What are we doing to our young people? Testing them until the joy is out of learning and school is just one tick box after another. The head of Ofsted, Amanda Spielman, said
The regular taking of test papers does little to increase a child’s ability to comprehend.
We have completely the wrong approach to learning. We need holistic education for our young people, encompassing the widest range of subjects, building character and instilling the love of learning.
This includes the arts. When I was 11, we moved to Missouri. I started at a new junior high school (years 6-7 in the English system) which had a school band. Up to that stage I had played a bit of piano and sung in the church choir. The music teacher asked if I’d like to learn the clarinet as he needed more players in his band. Within three months I was sitting 2nd chair in the clarinet section. I would never have learned an instrument if it hadn’t been for the opportunity at this state school. I remember my parents, who were on a tight budget, scraping money together for some private lessons later that year, costing $4 a lesson.
Years later, I’m a professional musician, wondering where the next generation of musicians is coming from. We need music, and all the arts, as an integral part of our schools. The economic argument is obvious – the creative industries contribute £87.4 billion per year to the economy. We would be denuded as a society without the undergirding of the arts which permeate and enrich our lives.

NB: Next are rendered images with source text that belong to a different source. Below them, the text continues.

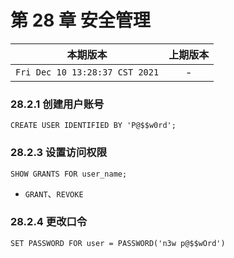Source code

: # 第 28 章 安全管理


|本期版本| 上期版本
|:---:|:---:
`Fri Dec 10 13:28:37 CST 2021` | -

### 28.2.1 创建用户账号

```
CREATE USER IDENTIFIED BY 'P@$$w0rd';
```

### 28.2.3 设置访问权限


```
SHOW GRANTS FOR user_name;
```

* `GRANT`、`REVOKE`

### 28.2.4 更改口令


```
SET PASSWORD FOR user = PASSWORD('n3w p@$$wOrd')
```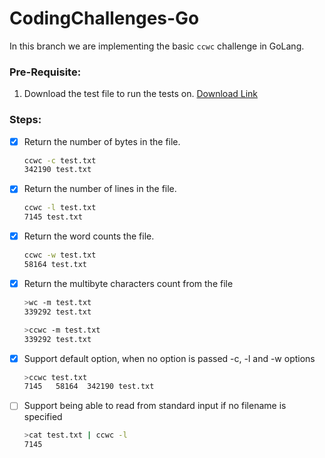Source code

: # CodingChallenges-Go

In this branch we are implementing the basic `ccwc` challenge in GoLang.

### Pre-Requisite:

1. Download the test file to run the tests on. [Download Link](https://www.dropbox.com/scl/fi/d4zs6aoq6hr3oew2b6a9v/test.txt?rlkey=20c9d257pxd5emjjzd1gcbn03&dl=0)

### Steps:

- [x] Return the number of bytes in the file.

  ```sh
  ccwc -c test.txt
  342190 test.txt
  ```

- [x] Return the number of lines in the file.

  ```sh
  ccwc -l test.txt
  7145 test.txt
  ```

- [x] Return the word counts the file.

  ```sh
  ccwc -w test.txt
  58164 test.txt
  ```

- [x] Return the multibyte characters count from the file

  ```sh
  >wc -m test.txt
  339292 test.txt

  >ccwc -m test.txt
  339292 test.txt
  ```

- [x] Support default option, when no option is passed -c, -l and -w options

  ```sh
  >ccwc test.txt
  7145   58164  342190 test.txt
  ```

- [ ] Support being able to read from standard input if no filename is specified

  ```sh
  >cat test.txt | ccwc -l
  7145
  ```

But I wish to make the moral argument, bringing me back to the opening point of school being too much about testing. Having an arts-inclusive curriculum builds a well-rounded intellect. The brain, when it has to marry the left and right halves in analysing and performing a piece of music, develops physiologically. Attention spans are lengthened when one learns to concentrate on playing your part in a band. Aesthetic awareness is broadened, that life is not about ticking boxes but about beauty, relationships and creativity. Learning to sing together builds community and teaches young people to work together. We learn that coming together produces something more wonderful than striving alone.